__Instructions to follow__: All records below are to be set down precisely as written, excluding pictures.

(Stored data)
•••••

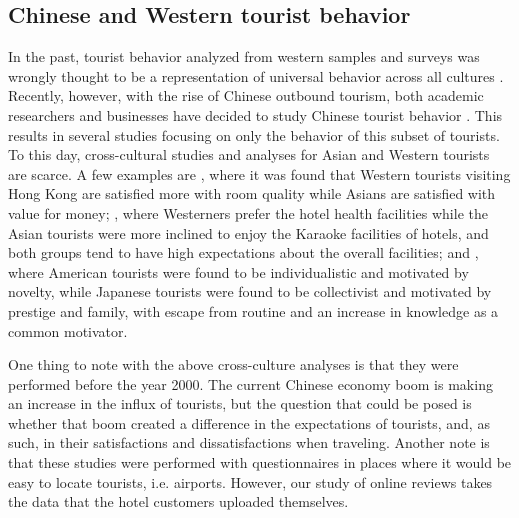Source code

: \subsection{Chinese and Western tourist behavior}\label{theory_zh_en}

In the past, tourist behavior analyzed from western samples and surveys was wrongly thought to be a representation of universal behavior across all cultures \cite[][]{nielsen2017, jones2010WEIRD, guaratne2009, hogan1978biases}. Recently, however, with the rise of Chinese outbound tourism, both academic researchers and businesses have decided to study Chinese tourist behavior \cite[][]{sun2017}. This results in several studies focusing on only the behavior of this subset of tourists. To this day, cross-cultural studies and analyses for Asian and Western tourists are scarce. A few examples are \cite{choi2000}, where it was found that Western tourists visiting Hong Kong are satisfied more with room quality while Asians are satisfied with value for money; \cite{bauer1993changing}, where Westerners prefer the hotel health facilities while the Asian tourists were more inclined to enjoy the Karaoke facilities of hotels, and both groups tend to have high expectations about the overall facilities; and \cite{kim2000}, where American tourists were found to be individualistic and motivated by novelty, while Japanese tourists were found to be collectivist and motivated by prestige and family, with escape from routine and an increase in knowledge as a common motivator. 

One thing to note with the above cross-culture analyses is that they were performed before the year 2000. The current Chinese economy boom is making an increase in the influx of tourists, but the question that could be posed is whether that boom created a difference in the expectations of tourists, and, as such, in their satisfactions and dissatisfactions when traveling. Another note is that these studies were performed with questionnaires in places where it would be easy to locate tourists, i.e. airports. However, our study of online reviews takes the data that the hotel customers uploaded themselves.

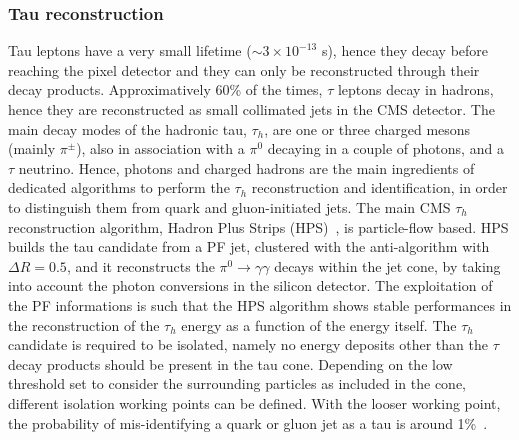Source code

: 
\subsubsection{Tau reconstruction}
\noindent Tau leptons have a very small lifetime ($\sim 3 \times 10^{-13}$ s), hence they decay before reaching the pixel detector and they can only be reconstructed through their decay products. Approximatively 60\% of the times, $\tau$ leptons decay in hadrons, hence they are reconstructed as small collimated jets in the CMS detector. The main decay modes of the hadronic tau, $\tau_h$, are one or three charged mesons (mainly $\pi^{\pm}$), also in association with a $\pi^0$ decaying in a couple of photons, and a $\tau$ neutrino. Hence, photons and charged hadrons are the main ingredients of dedicated algorithms to perform the $\tau_h$ reconstruction and identification, in order to distinguish them from quark and gluon-initiated jets. The main CMS $\tau_h$ reconstruction algorithm, Hadron Plus Strips (HPS)~\cite{Chatrchyan:2012zz}, is particle-flow based. HPS builds the tau candidate from a PF jet, clustered with the anti-\kt algorithm with $\Delta R = 0.5$, and it reconstructs the $\pi^0 \rightarrow \gamma \gamma$ decays within the jet cone, by taking into account the photon conversions in the silicon detector. The exploitation of the PF informations is such that the HPS algorithm shows stable performances in the reconstruction of the $\tau_h$ energy as a function of the energy itself. The $\tau_h$ candidate is required to be isolated, namely no energy deposits other than the $\tau$ decay products should be present in the tau cone. Depending on the low threshold set to consider the surrounding particles as included in the cone, different isolation working points can be defined. With the looser working point, the probability of mis-identifying a quark or gluon jet as a tau is around 1\%~\cite{Chatrchyan:2012zz}.

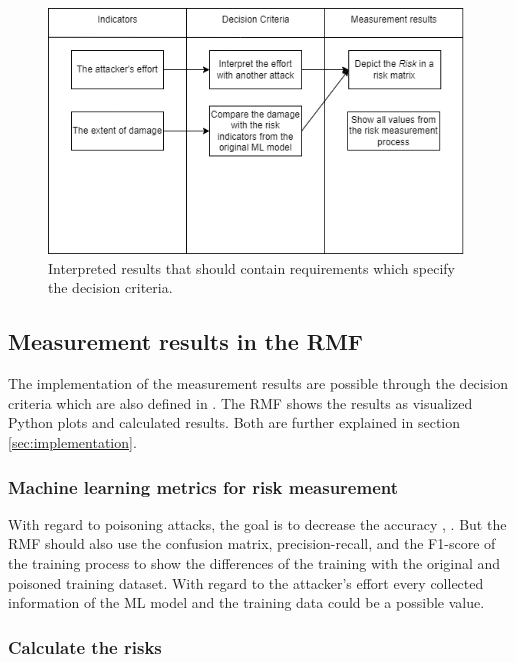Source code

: \begin{figure}[ht!]
  \centering
  \includegraphics[width=11cm]{pictures/measurement_results_concept.png}
  \caption{Interpreted results that should contain requirements which specify the decision criteria.}
  \label{fig:measurement_results_concept}
\end{figure}

\subsection{Measurement results in the RMF}
\label{sec:measurement_results}

The implementation of the measurement results are possible through the decision criteria which are also defined in \cite{ISO_27004_2009}. The RMF shows the results as visualized Python plots and calculated results. Both are further explained in section \ref{sec:implementation}.

\subsubsection*{Machine learning metrics for risk measurement}

With regard to poisoning attacks, the goal is to decrease the accuracy \cite{DBLP:conf/icml/BiggioNL12}, \cite{DBLP:journals/corr/abs-1708-06733}. But the RMF should also use the confusion matrix, precision-recall, and the F1-score of the training process to show the differences of the training with the original and poisoned training dataset. With regard to the attacker's effort every collected information of the ML model and the training data could be a possible value.

\subsubsection*{Calculate the risks}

•••••

__Result of the task__:
Source code

: \subsection{Chinese and Western tourist behavior}\label{theory_zh_en}

In the past, tourist behavior analyzed from western samples and surveys was wrongly thought to be a representation of universal behavior across all cultures \cite[][]{nielsen2017, jones2010WEIRD, guaratne2009, hogan1978biases}. Recently, however, with the rise of Chinese outbound tourism, both academic researchers and businesses have decided to study Chinese tourist behavior \cite[][]{sun2017}. This results in several studies focusing on only the behavior of this subset of tourists. To this day, cross-cultural studies and analyses for Asian and Western tourists are scarce. A few examples are \cite{choi2000}, where it was found that Western tourists visiting Hong Kong are satisfied more with room quality while Asians are satisfied with value for money; \cite{bauer1993changing}, where Westerners prefer the hotel health facilities while the Asian tourists were more inclined to enjoy the Karaoke facilities of hotels, and both groups tend to have high expectations about the overall facilities; and \cite{kim2000}, where American tourists were found to be individualistic and motivated by novelty, while Japanese tourists were found to be collectivist and motivated by prestige and family, with escape from routine and an increase in knowledge as a common motivator. 

One thing to note with the above cross-culture analyses is that they were performed before the year 2000. The current Chinese economy boom is making an increase in the influx of tourists, but the question that could be posed is whether that boom created a difference in the expectations of tourists, and, as such, in their satisfactions and dissatisfactions when traveling. Another note is that these studies were performed with questionnaires in places where it would be easy to locate tourists, i.e. airports. However, our study of online reviews takes the data that the hotel customers uploaded themselves.

Source code

: 
\subsubsection{Tau reconstruction}
\noindent Tau leptons have a very small lifetime ($\sim 3 \times 10^{-13}$ s), hence they decay before reaching the pixel detector and they can only be reconstructed through their decay products. Approximatively 60\% of the times, $\tau$ leptons decay in hadrons, hence they are reconstructed as small collimated jets in the CMS detector. The main decay modes of the hadronic tau, $\tau_h$, are one or three charged mesons (mainly $\pi^{\pm}$), also in association with a $\pi^0$ decaying in a couple of photons, and a $\tau$ neutrino. Hence, photons and charged hadrons are the main ingredients of dedicated algorithms to perform the $\tau_h$ reconstruction and identification, in order to distinguish them from quark and gluon-initiated jets. The main CMS $\tau_h$ reconstruction algorithm, Hadron Plus Strips (HPS)~\cite{Chatrchyan:2012zz}, is particle-flow based. HPS builds the tau candidate from a PF jet, clustered with the anti-\kt algorithm with $\Delta R = 0.5$, and it reconstructs the $\pi^0 \rightarrow \gamma \gamma$ decays within the jet cone, by taking into account the photon conversions in the silicon detector. The exploitation of the PF informations is such that the HPS algorithm shows stable performances in the reconstruction of the $\tau_h$ energy as a function of the energy itself. The $\tau_h$ candidate is required to be isolated, namely no energy deposits other than the $\tau$ decay products should be present in the tau cone. Depending on the low threshold set to consider the surrounding particles as included in the cone, different isolation working points can be defined. With the looser working point, the probability of mis-identifying a quark or gluon jet as a tau is around 1\%~\cite{Chatrchyan:2012zz}.

Source code

: \begin{figure}[ht!]
  \centering
  \includegraphics[width=11cm]{pictures/measurement_results_concept.png}
  \caption{Interpreted results that should contain requirements which specify the decision criteria.}
  \label{fig:measurement_results_concept}
\end{figure}

\subsection{Measurement results in the RMF}
\label{sec:measurement_results}

The implementation of the measurement results are possible through the decision criteria which are also defined in \cite{ISO_27004_2009}. The RMF shows the results as visualized Python plots and calculated results. Both are further explained in section \ref{sec:implementation}.

\subsubsection*{Machine learning metrics for risk measurement}

With regard to poisoning attacks, the goal is to decrease the accuracy \cite{DBLP:conf/icml/BiggioNL12}, \cite{DBLP:journals/corr/abs-1708-06733}. But the RMF should also use the confusion matrix, precision-recall, and the F1-score of the training process to show the differences of the training with the original and poisoned training dataset. With regard to the attacker's effort every collected information of the ML model and the training data could be a possible value.

\subsubsection*{Calculate the risks}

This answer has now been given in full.